■ **YOUR OBJECTIVE**
Where does the word "class" occur in the entries below? Copy every line that has it.

Collected data entries:
____________

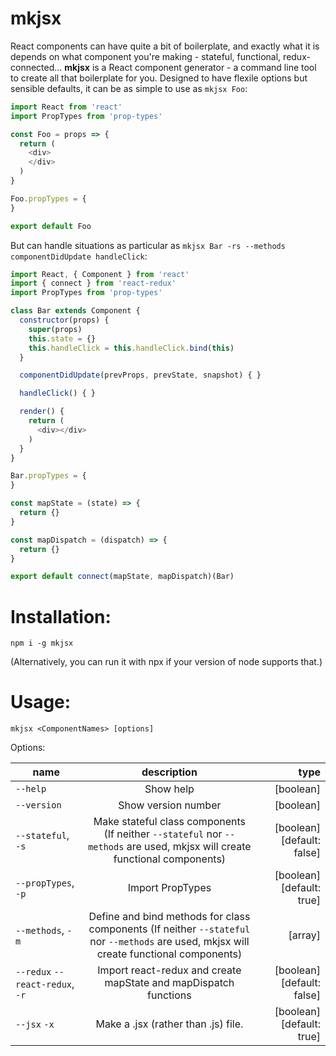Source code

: # mkjsx

React components can have quite a bit of boilerplate, and exactly what it is depends on what component you're making - stateful, functional, redux-connected...
**mkjsx** is a React component generator - a command line tool to create all that boilerplate for you. Designed to have flexile options but sensible defaults, it can be as simple to use as `mkjsx Foo`:

```javascript
import React from 'react'
import PropTypes from 'prop-types'

const Foo = props => {
  return (
    <div>
    </div>
  )
}

Foo.propTypes = {
}

export default Foo
```

But can handle situations as particular as `mkjsx Bar -rs --methods componentDidUpdate handleClick`:

```javascript
import React, { Component } from 'react'
import { connect } from 'react-redux'
import PropTypes from 'prop-types'

class Bar extends Component {
  constructor(props) {
    super(props)
    this.state = {}
    this.handleClick = this.handleClick.bind(this)
  }

  componentDidUpdate(prevProps, prevState, snapshot) { }

  handleClick() { }

  render() {
    return (
      <div></div>
    )
  }
}

Bar.propTypes = {
}

const mapState = (state) => {
  return {}
}

const mapDispatch = (dispatch) => {
  return {}
}

export default connect(mapState, mapDispatch)(Bar)
```

# Installation:
`npm i -g mkjsx`

(Alternatively, you can run it with npx if your version of node supports that.)

# Usage:
`mkjsx <ComponentNames> [options]`

Options:

| name        | description           | type  |
| ------------- |:-------------:| -----:|
| `--help` | Show help | [boolean] |
| `--version` | Show version number | [boolean] |
| `--stateful`, `-s` | Make stateful class components (If neither `--stateful` nor `--methods` are used, mkjsx will create functional components) | [boolean] [default: false] |
| `--propTypes`, `-p` | Import PropTypes | [boolean] [default: true] |
| `--methods`, `-m` | Define and bind methods for class components (If neither `--stateful` nor `--methods` are used, mkjsx will create functional components) | [array]
| `--redux` `--react-redux`, `-r` | Import react-redux and create mapState and mapDispatch functions | [boolean] [default: false]
| `--jsx` `-x` | Make a .jsx (rather than .js) file. | [boolean] [default: true]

____________

■ **ANSWER BOX**
class Bar extends Component {
| `--stateful`, `-s` | Make stateful class components (If neither `--stateful` nor `--methods` are used, mkjsx will create functional components) | [boolean] [default: false] |
| `--methods`, `-m` | Define and bind methods for class components (If neither `--stateful` nor `--methods` are used, mkjsx will create functional components) | [array]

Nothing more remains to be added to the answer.